Matteo Persivale per il Corriere della Sera
BOB DYLAN
Sarebbe stato brutto, a pensarci bene, se Bob Dylan avesse risposto felice alla telefonata del Comitato per il premio Nobel, magari facendo anche un po' di quella conversazione generica con i fan nella quale i personaggi famosi, dopo una vita passata a contatto col pubblico, sono quasi tutti molto bravi: «Grazie, grazie», «Meraviglioso», «Oh, yes».
E' più giusto che sia andata così, che il vincitore del premio Nobel per la Letteratura 2016 abbia delegato tutto ai suoi collaboratori «che sono stati molto educati», si sono affrettati a precisare da Stoccolma.

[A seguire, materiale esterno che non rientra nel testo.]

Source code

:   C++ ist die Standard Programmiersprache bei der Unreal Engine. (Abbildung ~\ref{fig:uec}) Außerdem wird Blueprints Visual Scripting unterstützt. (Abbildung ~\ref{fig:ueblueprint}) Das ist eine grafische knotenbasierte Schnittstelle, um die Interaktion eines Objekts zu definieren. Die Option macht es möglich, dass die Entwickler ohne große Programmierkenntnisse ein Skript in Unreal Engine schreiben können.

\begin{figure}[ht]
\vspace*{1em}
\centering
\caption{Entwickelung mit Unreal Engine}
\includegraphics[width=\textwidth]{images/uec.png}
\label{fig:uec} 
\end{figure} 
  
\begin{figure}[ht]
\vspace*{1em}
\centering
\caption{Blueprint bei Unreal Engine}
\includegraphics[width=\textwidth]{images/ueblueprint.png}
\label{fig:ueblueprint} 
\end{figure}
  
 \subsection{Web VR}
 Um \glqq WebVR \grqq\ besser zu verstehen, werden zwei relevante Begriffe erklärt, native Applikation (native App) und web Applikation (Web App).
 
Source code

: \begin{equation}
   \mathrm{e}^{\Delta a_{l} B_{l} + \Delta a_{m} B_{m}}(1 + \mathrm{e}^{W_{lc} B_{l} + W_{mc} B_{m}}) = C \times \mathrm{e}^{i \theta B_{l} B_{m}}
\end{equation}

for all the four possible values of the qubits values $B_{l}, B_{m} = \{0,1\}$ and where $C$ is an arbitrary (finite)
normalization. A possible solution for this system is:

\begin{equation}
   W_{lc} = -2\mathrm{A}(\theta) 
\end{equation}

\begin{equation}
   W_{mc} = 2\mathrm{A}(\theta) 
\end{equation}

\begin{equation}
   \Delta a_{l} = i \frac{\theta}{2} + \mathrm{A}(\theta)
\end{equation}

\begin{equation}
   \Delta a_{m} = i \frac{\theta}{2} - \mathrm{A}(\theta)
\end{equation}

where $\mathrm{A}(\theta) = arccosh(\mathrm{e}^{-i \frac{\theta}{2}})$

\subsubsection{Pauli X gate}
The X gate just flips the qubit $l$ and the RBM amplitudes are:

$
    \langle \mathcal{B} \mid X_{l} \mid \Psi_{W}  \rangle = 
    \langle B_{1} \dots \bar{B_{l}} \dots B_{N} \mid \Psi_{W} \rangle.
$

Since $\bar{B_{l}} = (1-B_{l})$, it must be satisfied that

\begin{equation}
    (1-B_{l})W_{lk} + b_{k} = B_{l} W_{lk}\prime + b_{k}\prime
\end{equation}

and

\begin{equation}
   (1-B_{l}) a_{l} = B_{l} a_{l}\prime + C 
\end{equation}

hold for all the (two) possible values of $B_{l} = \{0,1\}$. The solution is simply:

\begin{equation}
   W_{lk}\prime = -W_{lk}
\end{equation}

Però Odd Zschiedrich, direttore amministrativo dell' Accademia ha ammesso che «abbiamo smesso di cercare di parlargli di persona, abbiamo detto tutto quello che era necessario al suo manager e amico, sa che siamo ansiosi di avere una conferma da lui, ma non abbiamo sentito nulla in merito». La cerimonia si farà comunque, il 10 dicembre, con o senza di lui: il premio è suo.
Eppure è normale che Dylan abbia se non esattamente deluso almeno eluso i fans che gli hanno regalato il Nobel: non fa altro da cinquantaquattro anni a questa parte.

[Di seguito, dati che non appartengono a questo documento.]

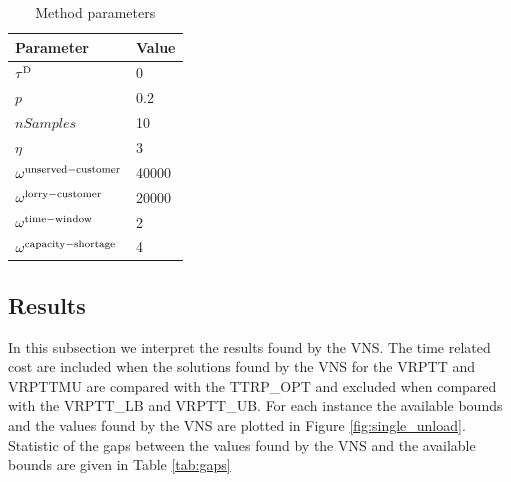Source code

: \begin{table}[ht]
\centering
\caption{Method parameters}
\label{tab:parameters}
\begin{tabular}{ll}
\toprule
Parameter       & Value       \\ \midrule
%
$\tau^{\rm D}$ & 0 \\
$p$   & 0.2    \\
$nSamples $ & 10 \\
$\eta$ & 3 \\
$\omega^{\rm unserved-customer}$ & 40000 \\
$\omega^{\rm lorry-customer}$    & 20000 \\
$\omega^{\rm time-window}$       & 2 \\
$\omega^{\rm capacity-shortage}$ & 4 \\
%
\bottomrule
\end{tabular}
\end{table}

\subsection{Results}


In this subsection we interpret the results found by the VNS.
The time related cost are included when the solutions found by the VNS for the VRPTT and VRPTTMU are compared with the TTRP\_OPT and excluded when compared with the VRPTT\_LB and VRPTT\_UB.
 For each instance the available bounds and the values found by the VNS are plotted in Figure \ref{fig:single_unload}.
Statistic of the gaps between the values found by the VNS and the available bounds are given in Table \ref{tab:gaps}

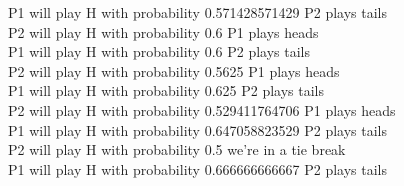 \documentclass[11pt]{article}
\begin{document}
P1 will play H with probability 0.571428571429  P2 plays tails\\
P2 will play H with probability 0.6  P1 plays heads\\
P1 will play H with probability 0.6  P2 plays tails\\
P2 will play H with probability 0.5625  P1 plays heads\\
P1 will play H with probability 0.625  P2 plays tails\\
P2 will play H with probability 0.529411764706  P1 plays heads\\
P1 will play H with probability 0.647058823529  P2 plays tails\\
P2 will play H with probability 0.5  we're in a tie break\\
P1 will play H with probability 0.666666666667  P2 plays tails\\
\end{document}

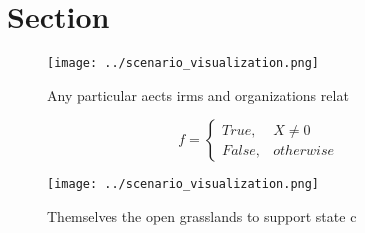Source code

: \documentclass[a4paper]{article}
\begin{document}
\section{Section}

\begin{figure}
\centering
\texttt{[image: ../scenario\_visualization.png]}
\caption{Any particular aects irms and organizations relat
}
\end{figure}
 
\begin{equation}   f =
\begin{cases} True, & X \neq 0\\
False, & otherwise
\end{cases}
\end{equation}

\begin{figure}
\centering
\texttt{[image: ../scenario\_visualization.png]}
\caption{Themselves the open grasslands to support state c
}
\end{figure}
 
\end{document}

Una vita - e una carriera - straordinaria passata a giocare a nascondino con le aspettative altrui. Elettrico quando il suo popolo lo voleva menestrello politicizzato con la chitarra acustica (e si prese del «Giuda» da un fan col quale litigò, o forse no - le leggende sono belle per quello).
BOB DYLAN 2
Cristiano evangelico convertito al gospel accantonando la religione dei padri, poi di nuovo ebreo. Distaccato dalla politica negli anni 80 della rivoluzione reaganiana quando la sinistra avrebbe voluto una sua parola di appoggio. Paladino di Israele negli anni dei cortei con la kefiah.
Ma nel 1991, mentre l' America di Bush padre sventolava il bandierone per le truppe che stavano combattendo in Iraq, Dylan andò a ritirare il Grammy alla carriera gelando la platea (e i telespettatori) con un discorso breve e criptico, tra il rabbino medievale e il maestro zen: «Mio padre era un uomo semplice, non mi ha lasciato molto ma questo mi ha detto: figlio mio, potrai anche diventare così abbietto che perfino i tuoi genitori ti abbandoneranno, ma Dio crederà sempre nella tua capacità di cambiare». Poi attaccò «Masters of War», «I signori della guerra», come uno schiaffo. Di uno dei suoi critici più acuti, Greil Marcus, Dylan ha detto «non ha capito nulla».
BOB DYLAN 3
Quando ha pubblicato il primo volume delle sue memorie ha giocato al gatto e al topo con le aspettative dei lettori, liquidando in tre righe episodi centrali della sua carriera come l' incidente motociclistico del '66. Ha continuato a camuffare le sue canzoni più famose dal palco del Neverending Tour, il tour senza fine, gli arrangiamenti come un passamontagna. La voce sempre più arrochita, quasi un rantolo o un rasoio elettrico in fase di scaricamento, a seconda delle serate.
Ha suonato per il Papa (quasi) allegro e insolitamente ben rasato deludendo una generazione di ex protestatari, si è esibito in uno spot grottesco - con modelle in lingerie - per una marca di reggiseni, ha prestato le sue canzoni a una banca svizzera per gli spot.
BOB DYLAN LIKE A ROLLING STONE
Ha snobbato anche Obama che l' aveva invitato a suonare alla Casa Bianca, rifiutando la tradizionale foto ricordo (d' altronde Dylan nel 1965, quando Obama aveva quattro anni, immaginava in una canzone il Presidente degli Stati Uniti «nudo», senza potere).
Proprio Obama l' ha capito meglio della maggior parte degli aedi dylaniani: «Finisce la canzone, scende dal palco, viene da me in prima fila, mi stringe la mano, mi fa un sorrisetto piegando leggermente la testa e se ne va. Fine. Ma è così che vuoi Dylan, no? Non lo vorresti mai sorridente e gigione. Lo vuoi vedere un po' scettico su quel che lo circonda».